Zijn geschriften worden hieronder gegeven:

1. Voor een kritiek op de politieke economie van het teken, 1972

2. The Mirror of Production, 1973

3. Symbolische uitwisseling en dood, 1973

4. Verleiding, 1979

5. Cool Memories, 1980

6. Simulaties, 1983

7. Fatale strategieën, 1903

8. Amerika, 1986

9. The Transparency of Evil: Essays on Extreme Phenomena, 1990

10. The Illusion of the End, 1992

Baudrillard's intellectuele oriëntatie:

Baudrillard was een marxist in zijn ideologie. De invloed van Mare is te zien in zijn eerdere werken. In een later stadium markeerde hij een radicale breuk met Marx. In zijn The Mirror of Production (1973) bekritiseerde hij zwaar Marx en de marxisten.

Hier doet hij een volledige aanval op het marxisme. Hij beweert dat Marx in zijn theorie van het kapitalisme een spiegelbeeld van theorieën van productie in de kapitalistische maatschappij had geschapen. Hoewel Marx misschien een omgekeerd beeld van het kapitalisme heeft voortgebracht, was het toch een beeld dat diep werd gevormd en vervormd door het kapitalisme. Baudrillard beschuldigt Marx ervan een radicale breuk met het kapitalisme en de theorieën van het kapitalisme, geproduceerd door de politieke economen en anderen, niet te hebben gemaakt.

Marx is zijn hele leven bezig met het analyseren van productie- en productiebetrekkingen. Baudrillard verliet het zoals het was met Marx. Hij ging in op de kwestie van consumptie. Als Marx het kapitalisme met betrekking tot productie besprak, nam Baudrillard het op in termen van consumptie. En verder bracht hij consumptie in verband met afbeeldingen of representaties van de mediamaatschappij.

Nog een andere invloed op Baudrillard was die van linguïstisch structuralisme. Ferdinand de Saussure wordt beschouwd als de vader van zowel linguïstiek als structuralisme. Hij nam de historische benadering van de taal aan en stelde dat taal in wezen een naamgevingsproces is - woorden aan dingen hechten.
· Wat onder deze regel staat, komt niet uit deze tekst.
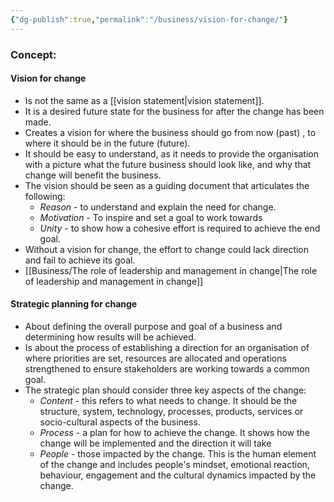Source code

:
 ```yaml
---
{"dg-publish":true,"permalink":"/business/vision-for-change/"}
---
```


### Concept:
#### Vision for change
- Is not the same as a [[vision statement\|vision statement]].
- It is a desired future state for the business for after the change has been made.
- Creates a vision for where the business should go from now (past) , to where it should be in the future (future).
- It should be easy to understand, as it needs to provide the organisation with a picture what the future business should look like, and why that change will benefit the business.
- The vision should be seen as a guiding document that articulates  the following:
	- *Reason* - to understand and explain the need for change.
	- *Motivation* - To inspire and set a goal to work towards
	- *Unity* - to show how a cohesive effort is required to achieve the end goal.
- Without a vision for change, the effort to change could lack direction and fail to achieve its goal.
- [[Business/The role of leadership and management in change\|The role of leadership and management in change]]
#### Strategic planning for change
- About defining the overall purpose and goal of a business and determining how results will be achieved.
- Is about the process of establishing a direction for an organisation of where priorities are set, resources are allocated and operations strengthened to ensure stakeholders are working towards a common goal. 
- The strategic plan should consider three key aspects of the change:
	- *Content* - this refers to what needs to change. It should be the structure, system, technology, processes, products, services or socio-cultural aspects of the business.
	- *Process* - a plan for how to achieve the change. It shows how the change will be implemented and the direction it will take
	- *People* - those impacted by the change. This is the human element of the change and includes people's mindset, emotional reaction, behaviour, engagement and the cultural dynamics impacted by the change.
De woorden kunnen denkbeeldig zijn, misschien niet. Maar er is een verband gelegd tussen het ding en het woord. Waarom men dacht dat een bepaalde naam aan een bepaald object of idee was gehecht, bepaalde hij historisch. Volgens Saussure is taal dus in wezen een nomenclatuur; een verzameling namen voor objecten en ideeën.

Baudrillard wordt sterk beïnvloed door Saussures analyse van taalkunde. Zijn tekens en afbeeldingen, dwz simulaties, putten hun bron uit Saussure. Het principe van Saussure is dat taal een tekensysteem is en dat elk teken uit twee delen bestaat: een betekenaar (significant) (woord of geluidspatroon) en een betekende.

"In tegenstelling tot de traditie waarin hij werd opgevoed, aanvaardt Saussure daarom niet dat de essentiële band in taal tussen woord en ding is. In plaats daarvan wijst Saussure's concept van het teken op de relatieve autonomie van taal in relatie tot de werkelijkheid. Zo stelt Saussure in zijn linguïstische theorie dat de relatie tussen de betekenaar en de betekende willekeurig is. "De nomenclatuurpositie van taal is daarom ontoereikend.